Talk to a trusted third party.
If there is someone that the departing spouse holds in high regard, ask that person to intervene in your union. It could be a friend, pastor, parent, or one of your children if they're grown. Ask this person to spend time with the departing spouse, listen to them, and do anything possible to influence them to agree to marriage counseling. Typically, a spouse who refuses to go to counseling when asked by a spouse will consider it when urged by a third party they respect.
If your spouse reluctantly agrees, don't get frustrated and decide against it because of their lack of desire. Instead of being upset that your spouse doesn't want to save your union, be glad about their willingness to go to counseling. Hundreds of marriages have been saved when a couple goes to counseling due to one spouse's desire to save the marriage.

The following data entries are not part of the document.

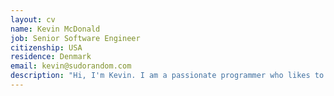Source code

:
 ```yaml
---
layout: cv
name: Kevin McDonald
job: Senior Software Engineer
citizenship: USA
residence: Denmark
email: kevin@sudorandom.com
description: "Hi, I'm Kevin. I am a passionate programmer who likes to solve tough problems. As a person who understands the value of different perspectives, I enjoy working on teams to collaborate on difficult problems. I am a friendly, direct problem solver that consistently dives deep and wide into new technology and topics."
---
```

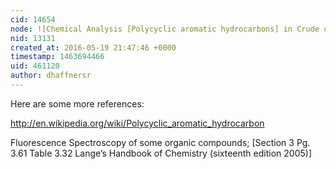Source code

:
 ```yaml
---
cid: 14654
node: ![Chemical Analysis [Polycyclic aromatic hydrocarbons] in Crude oil](../notes/dhaffnersr/05-19-2016/chemical-analysis-polycyclic-aromatic-hydrocarbons-in-crude-oil)
nid: 13131
created_at: 2016-05-19 21:47:46 +0000
timestamp: 1463694466
uid: 461120
author: dhaffnersr
---
```


Here are some more references:

http://en.wikipedia.org/wiki/Polycyclic_aromatic_hydrocarbon

Fluorescence Spectroscopy of some organic compounds;
[Section 3 Pg. 3.61 Table 3.32 Lange’s Handbook of Chemistry (sixteenth edition 2005)]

Prove that you've changed.
Instead of focusing on your spouse's faults, try to see your weaknesses. When you start working on improving yourself in specific areas, you'll benefit from it while making strides toward saving your marriage. Whether your spouse ignores and scorns your efforts or recognizes them and affirms them, keep growing in these areas. Even if your marriage ends, you'll become a better person.
It takes courage and strength to try and salvage a marriage when your spouse wants out. However, you must stay strong and find a support system of people who'll encourage you. It's also best to understand that reconciliation is possible, but don't bet on it. If your spouse wants to leave, then let them. However, give it everything you've got if they're willing to seek counseling and salvage the marriage.